A dynamic pricing strategy for an ecommerce starts from the same source, that is, react to demand to modify prices to maximize sales and profits at the same time.
But in the digital environment there are two major differences with those years prior to the internet era: real time and competition.
Understanding demand to offer the most competitive prices on the market requires immediate action, in minutes. We must rely on dynamic and flexible catalogue management tools that allow for simple and immediate modifications.
Immediacy and competition
Immediacy is one of the keys to dynamic pricing strategies, and many retailers have incorporated this practice into their online sales management. A significant case is that of Wallmart, the giant American supermarket, which with a catalogue of tens of thousands of references can change its prices up to 50,000 times a month.
Another key to these strategies is competition analysis. It is not enough to adjust prices by the seasonality of the demand or even by the traffic of visits to the web. A dynamic pricing strategy needs to understand competitive prices to create a competitive and attractive offer for users. For this you have to use price intelligence technologies and monitor the competition in real time.
These price intelligence solutions are essential for a digital retailer because they analyse and extract price information from other digital competitors to compare with their own prices. With this information, an ecommerce has a complete scenario to manage its prices to give the best offer to potential customers.

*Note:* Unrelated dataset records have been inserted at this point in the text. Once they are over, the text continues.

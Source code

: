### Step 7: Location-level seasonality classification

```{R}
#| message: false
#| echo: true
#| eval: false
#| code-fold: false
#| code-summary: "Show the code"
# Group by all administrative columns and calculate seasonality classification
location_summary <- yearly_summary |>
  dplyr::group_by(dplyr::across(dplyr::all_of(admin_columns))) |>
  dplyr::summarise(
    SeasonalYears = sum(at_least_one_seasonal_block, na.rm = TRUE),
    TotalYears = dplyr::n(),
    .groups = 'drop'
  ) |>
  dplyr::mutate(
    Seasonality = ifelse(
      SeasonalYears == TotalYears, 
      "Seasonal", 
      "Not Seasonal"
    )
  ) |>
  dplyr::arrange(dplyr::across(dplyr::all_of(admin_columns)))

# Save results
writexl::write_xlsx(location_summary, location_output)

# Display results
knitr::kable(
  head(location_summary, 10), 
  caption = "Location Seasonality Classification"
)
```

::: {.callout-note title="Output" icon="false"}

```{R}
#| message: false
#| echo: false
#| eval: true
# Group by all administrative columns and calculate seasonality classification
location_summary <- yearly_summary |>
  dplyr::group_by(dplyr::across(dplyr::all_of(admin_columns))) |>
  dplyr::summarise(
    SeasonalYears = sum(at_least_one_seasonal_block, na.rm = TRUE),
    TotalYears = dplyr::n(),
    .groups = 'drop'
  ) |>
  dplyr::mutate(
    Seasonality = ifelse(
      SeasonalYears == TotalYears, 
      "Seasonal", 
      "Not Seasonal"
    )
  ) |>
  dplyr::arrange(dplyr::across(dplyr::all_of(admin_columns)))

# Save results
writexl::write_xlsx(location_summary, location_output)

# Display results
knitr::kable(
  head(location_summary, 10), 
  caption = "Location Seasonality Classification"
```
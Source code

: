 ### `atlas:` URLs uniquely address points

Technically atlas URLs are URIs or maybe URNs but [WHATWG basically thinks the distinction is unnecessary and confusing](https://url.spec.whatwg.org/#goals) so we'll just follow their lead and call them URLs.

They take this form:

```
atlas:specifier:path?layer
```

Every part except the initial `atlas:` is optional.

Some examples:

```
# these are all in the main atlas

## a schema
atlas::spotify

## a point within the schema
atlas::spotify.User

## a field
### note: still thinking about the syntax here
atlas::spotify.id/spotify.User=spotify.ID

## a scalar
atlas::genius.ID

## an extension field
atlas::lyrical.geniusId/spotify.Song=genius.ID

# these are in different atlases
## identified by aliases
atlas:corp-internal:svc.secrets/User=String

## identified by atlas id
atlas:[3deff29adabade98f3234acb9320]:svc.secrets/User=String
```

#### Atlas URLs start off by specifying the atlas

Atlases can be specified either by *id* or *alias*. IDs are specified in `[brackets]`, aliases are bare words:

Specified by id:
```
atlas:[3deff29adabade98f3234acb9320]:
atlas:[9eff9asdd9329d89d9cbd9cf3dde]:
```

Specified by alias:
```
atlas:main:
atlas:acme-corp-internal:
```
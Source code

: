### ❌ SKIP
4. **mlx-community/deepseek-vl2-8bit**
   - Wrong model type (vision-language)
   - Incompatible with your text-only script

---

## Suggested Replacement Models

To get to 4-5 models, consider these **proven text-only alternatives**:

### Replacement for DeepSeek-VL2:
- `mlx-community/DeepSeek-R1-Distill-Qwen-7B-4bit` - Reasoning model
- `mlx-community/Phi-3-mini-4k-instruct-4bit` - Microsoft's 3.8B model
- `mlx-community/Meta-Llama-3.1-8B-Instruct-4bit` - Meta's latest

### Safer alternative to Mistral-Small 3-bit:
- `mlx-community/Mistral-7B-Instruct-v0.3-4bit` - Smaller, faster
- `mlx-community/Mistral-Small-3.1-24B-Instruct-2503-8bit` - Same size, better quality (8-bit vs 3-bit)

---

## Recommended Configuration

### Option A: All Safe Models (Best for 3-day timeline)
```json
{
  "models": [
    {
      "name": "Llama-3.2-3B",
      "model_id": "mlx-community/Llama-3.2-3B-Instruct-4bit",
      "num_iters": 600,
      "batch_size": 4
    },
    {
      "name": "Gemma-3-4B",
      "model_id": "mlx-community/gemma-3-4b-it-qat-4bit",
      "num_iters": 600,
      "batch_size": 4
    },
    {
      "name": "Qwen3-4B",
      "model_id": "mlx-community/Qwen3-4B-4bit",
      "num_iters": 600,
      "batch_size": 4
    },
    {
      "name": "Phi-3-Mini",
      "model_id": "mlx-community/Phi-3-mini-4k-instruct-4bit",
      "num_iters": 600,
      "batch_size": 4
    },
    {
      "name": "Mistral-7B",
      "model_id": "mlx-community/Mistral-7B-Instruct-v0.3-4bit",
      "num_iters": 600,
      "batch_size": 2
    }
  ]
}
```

Many retailers use price intelligence technologies to dynamically manage and react to competitive moves immediately, with dynamic pricing. Best Buy and Amazon for example, are direct competitors in areas such as consumer computing or mobile telephony. Both can change prices up to 10 times in a single day, looking for the optimal combination of prices that fits into their competitive environment and fits the online demand.
Responding to the demand of users in an environment that competes for prices is a challenge. But with the right technology, dynamic pricing has great benefits: being competitive 24 hours a day and 365 days a year.